═══ EXERCISE DATA ═══

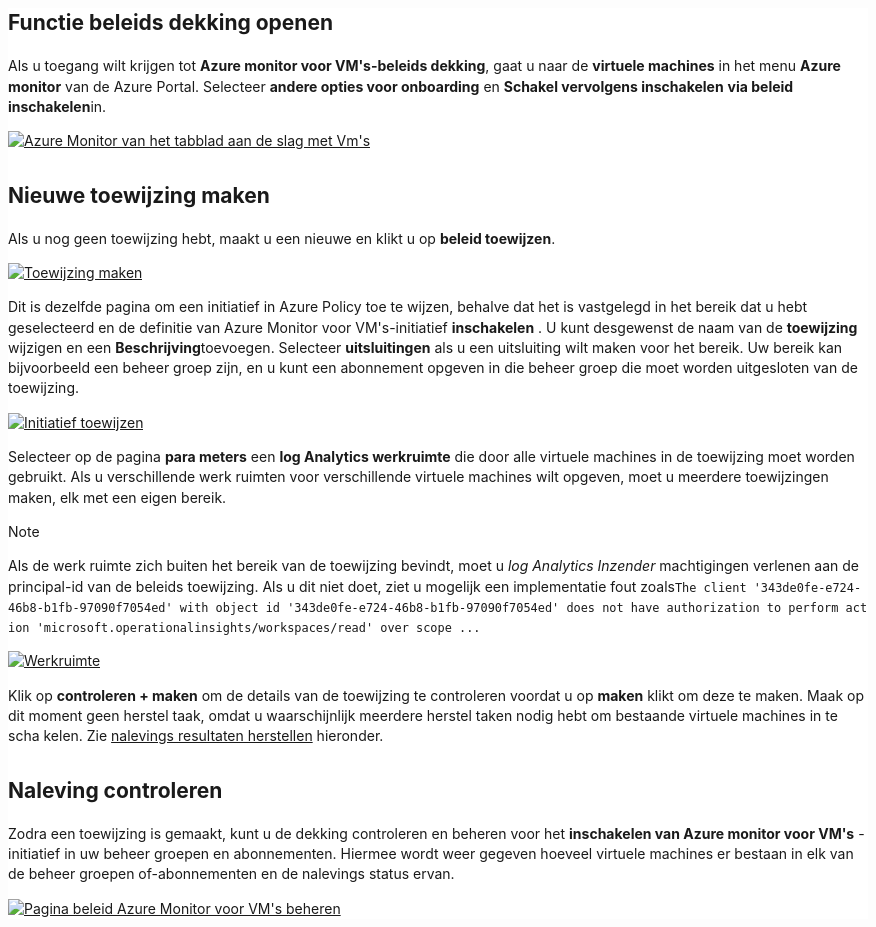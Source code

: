 ## <a name="open-policy-coverage-feature"></a>Functie beleids dekking openen
Als u toegang wilt krijgen tot **Azure monitor voor VM's-beleids dekking**, gaat u naar de **virtuele machines** in het menu **Azure monitor** van de Azure Portal. Selecteer **andere opties voor onboarding** en **Schakel vervolgens inschakelen** **via beleid inschakelen**in.

[![Azure Monitor van het tabblad aan de slag met Vm's](./media/vminsights-enable-at-scale-policy/get-started-page.png)](./media/vminsights-enable-at-scale-policy/get-started-page.png#lightbox)

## <a name="create-new-assignment"></a>Nieuwe toewijzing maken
Als u nog geen toewijzing hebt, maakt u een nieuwe en klikt u op **beleid toewijzen**.

[![Toewijzing maken](media/vminsights-enable-at-scale-policy/create-assignment.png)](media/vminsights-enable-at-scale-policy/create-assignment.png#lightbox)

Dit is dezelfde pagina om een initiatief in Azure Policy toe te wijzen, behalve dat het is vastgelegd in het bereik dat u hebt geselecteerd en de definitie van Azure Monitor voor VM's-initiatief **inschakelen** . U kunt desgewenst de naam van de **toewijzing** wijzigen en een **Beschrijving**toevoegen. Selecteer **uitsluitingen** als u een uitsluiting wilt maken voor het bereik. Uw bereik kan bijvoorbeeld een beheer groep zijn, en u kunt een abonnement opgeven in die beheer groep die moet worden uitgesloten van de toewijzing.

[![Initiatief toewijzen](media/vminsights-enable-at-scale-policy/assign-initiative.png)](media/vminsights-enable-at-scale-policy/assign-initiative.png#lightbox)

Selecteer op de pagina **para meters** een **log Analytics werkruimte** die door alle virtuele machines in de toewijzing moet worden gebruikt. Als u verschillende werk ruimten voor verschillende virtuele machines wilt opgeven, moet u meerdere toewijzingen maken, elk met een eigen bereik. 

   > [!NOTE]
   > Als de werk ruimte zich buiten het bereik van de toewijzing bevindt, moet u *log Analytics Inzender* machtigingen verlenen aan de principal-id van de beleids toewijzing. Als u dit niet doet, ziet u mogelijk een implementatie fout zoals`The client '343de0fe-e724-46b8-b1fb-97090f7054ed' with object id '343de0fe-e724-46b8-b1fb-97090f7054ed' does not have authorization to perform action 'microsoft.operationalinsights/workspaces/read' over scope ...`

[![Werkruimte](media/vminsights-enable-at-scale-policy/assignment-workspace.png)](media/vminsights-enable-at-scale-policy/assignment-workspace.png#lightbox)

Klik op **controleren + maken** om de details van de toewijzing te controleren voordat u op **maken** klikt om deze te maken. Maak op dit moment geen herstel taak, omdat u waarschijnlijk meerdere herstel taken nodig hebt om bestaande virtuele machines in te scha kelen. Zie [nalevings resultaten herstellen](#remediate-compliance-results) hieronder.

## <a name="review-compliance"></a>Naleving controleren
Zodra een toewijzing is gemaakt, kunt u de dekking controleren en beheren voor het **inschakelen van Azure monitor voor VM's** -initiatief in uw beheer groepen en abonnementen. Hiermee wordt weer gegeven hoeveel virtuele machines er bestaan in elk van de beheer groepen of-abonnementen en de nalevings status ervan.

[![Pagina beleid Azure Monitor voor VM's beheren](media/vminsights-enable-at-scale-policy/manage-policy-page-01.png)](media/vminsights-enable-at-scale-policy/manage-policy-page-01.png#lightbox)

═══

Using the records above, list each line that includes "nalevings".

SOLUTION TO THE PROBLEM »
Klik op **controleren + maken** om de details van de toewijzing te controleren voordat u op **maken** klikt om deze te maken. Maak op dit moment geen herstel taak, omdat u waarschijnlijk meerdere herstel taken nodig hebt om bestaande virtuele machines in te scha kelen. Zie [nalevings resultaten herstellen](#remediate-compliance-results) hieronder.
Zodra een toewijzing is gemaakt, kunt u de dekking controleren en beheren voor het **inschakelen van Azure monitor voor VM's** -initiatief in uw beheer groepen en abonnementen. Hiermee wordt weer gegeven hoeveel virtuele machines er bestaan in elk van de beheer groepen of-abonnementen en de nalevings status ervan.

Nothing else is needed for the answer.